What are Embeddings?

Embeddings are numerical representations of text data where words or phrases from the vocabulary are mapped to vectors of real numbers. This mapping is crucial because it allows us to quantify and manipulate textual data in a way that machines can understand and process.

We understand what a word is, lets see what a vector is. A vector is a sequence of numbers that forms a group. For example

  • (3) is a one dimensional vector.
  • (2,8) is a two dimensional vector.
  • (12,6,7,4) is a four dimensional vector.

A vector can be represented as by plotting on a graph. Lets take a 2D example

2D Plot

We can only 3 dimensions, anything more than that you can just say it not visualize.

Below is an example of 4 dimension vector representation of the word king

King Vector

One of the seminal papers that have come out from Google is Word2vec. Lets see how Word2Vec works to get a conceptual understanding of how embedding works

How Word2Vec works

For a input text it looks at each word and the context of words around it. It trains on the text, and recognizes the order of each word, and the structure of the sentences. At the end of training each word is represented by a vector of N (mostly in 100 to 300 range) dimension.

Word2Vec

When we train word2vec algorithm in the example discussed above “SanFrancisco is a beautiful California city. LosAngeles is a lovely California metropolis”

Lets assume that it outputs 2 dimension vectors for each words, since we can’t visualize anything more than 3 dimension.

  • SanFrancisco (6,6)
  • beautiful (-13,-4)
  • California (10,8)
  • city (2,10)
  • LosAngeles (6.5,5)
  • lovely(-12,-7)
  • metropolis(2.5,8)

Below is a 2D Plot of vectors

2DPlot

You can see in the image that Word2vec algorithm inferred from the input text. SanFrancisco and LosAngeles are grouped together. Beautiful and lovely are grouped together. City and metropolis are grouped together. Beauty about this is, Word2vec deduced this purely from data, without being explicitly taught english or geography.

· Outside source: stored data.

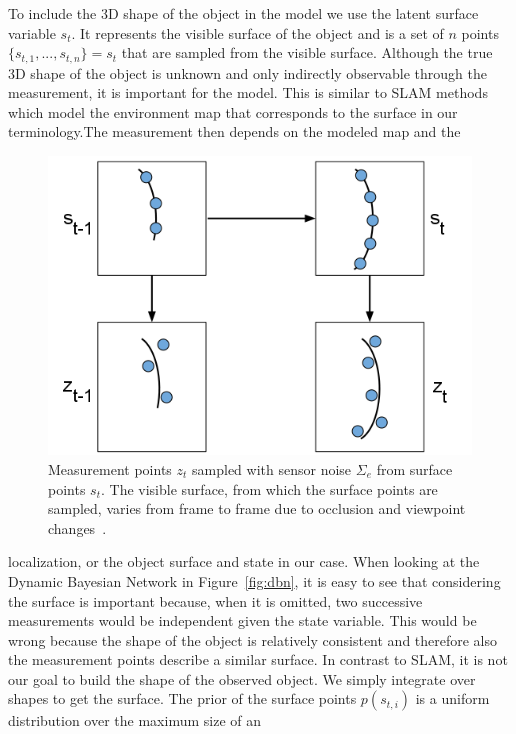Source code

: \documentclass[twoside,a4paper,article]{combine}
\begin{document}
To include the 3D shape of the object in the model we use the latent
surface variable $s_t$. It represents the visible surface of the
object and is a set of $n$ points $\{s_{t,1}, ..., s_{t,n}\} = s_t$
that are sampled from the visible surface. Although the true 3D shape
of the object is unknown and only indirectly observable through the
measurement, it is important for the model. This is similar to SLAM
methods which model the environment map that corresponds to the surface in our
terminology.The measurement then depends on the modeled map and the
\begin{figure}
  \center
  \includegraphics[width=\linewidth]{surface-measurement}
  \caption{Measurement points $z_t$ sampled with sensor noise
    $\Sigma_e$ from surface points $s_t$. The visible surface, from which the
    surface points are sampled, varies from frame to frame due to
    occlusion and viewpoint changes~\cite{paper}.}
  \label{fig:surface-measurement}
\end{figure}
localization, or the object surface and state in our case. When
looking at the Dynamic Bayesian Network in Figure~\ref{fig:dbn}, it is
easy to see that considering the surface is important because, when it
is omitted, two successive measurements would be independent given the
state variable. This would be wrong because the shape of the object is
relatively consistent and therefore also the measurement points
describe a similar surface. In contrast to SLAM, it is not our goal to
build the shape of the observed object. We simply integrate over
shapes to get the surface. The prior of the surface points
$p(s_{t,i})$ is a uniform distribution over the maximum size of an
\end{document}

You will see more embedding approaches in the below sections

Key Characteristics of Embeddings:
  1. Dimensionality: Embeddings are vectors of fixed size. Common sizes range from 50 to 300 dimensions, though they can be larger depending on the complexity of the task.
  2. Continuous Space: Unlike traditional one-hot encoding, embeddings are dense and reside in a continuous vector space, making them more efficient and informative.
  3. Semantic Proximity: Words with similar meanings tend to have vectors that are close to each other in the embedding space.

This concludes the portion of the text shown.